START Data supplied
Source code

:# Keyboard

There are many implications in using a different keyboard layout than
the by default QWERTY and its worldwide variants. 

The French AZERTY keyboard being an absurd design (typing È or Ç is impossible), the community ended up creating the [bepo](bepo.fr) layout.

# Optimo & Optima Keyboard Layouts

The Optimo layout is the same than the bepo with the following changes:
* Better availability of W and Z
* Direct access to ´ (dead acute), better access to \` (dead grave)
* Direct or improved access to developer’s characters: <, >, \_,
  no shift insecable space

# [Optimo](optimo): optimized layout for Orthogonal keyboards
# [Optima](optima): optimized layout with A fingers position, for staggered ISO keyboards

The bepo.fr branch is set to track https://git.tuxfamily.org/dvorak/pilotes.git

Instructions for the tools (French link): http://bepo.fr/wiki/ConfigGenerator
END Data supplied
Work request => So that nothing is lost, please repeat all of the entries exactly.

Result for this task =>
Source code

:# Keyboard

There are many implications in using a different keyboard layout than
the by default QWERTY and its worldwide variants. 

The French AZERTY keyboard being an absurd design (typing È or Ç is impossible), the community ended up creating the [bepo](bepo.fr) layout.

# Optimo & Optima Keyboard Layouts

The Optimo layout is the same than the bepo with the following changes:
* Better availability of W and Z
* Direct access to ´ (dead acute), better access to \` (dead grave)
* Direct or improved access to developer’s characters: <, >, \_,
  no shift insecable space

# [Optimo](optimo): optimized layout for Orthogonal keyboards
# [Optima](optima): optimized layout with A fingers position, for staggered ISO keyboards

The bepo.fr branch is set to track https://git.tuxfamily.org/dvorak/pilotes.git

Instructions for the tools (French link): http://bepo.fr/wiki/ConfigGenerator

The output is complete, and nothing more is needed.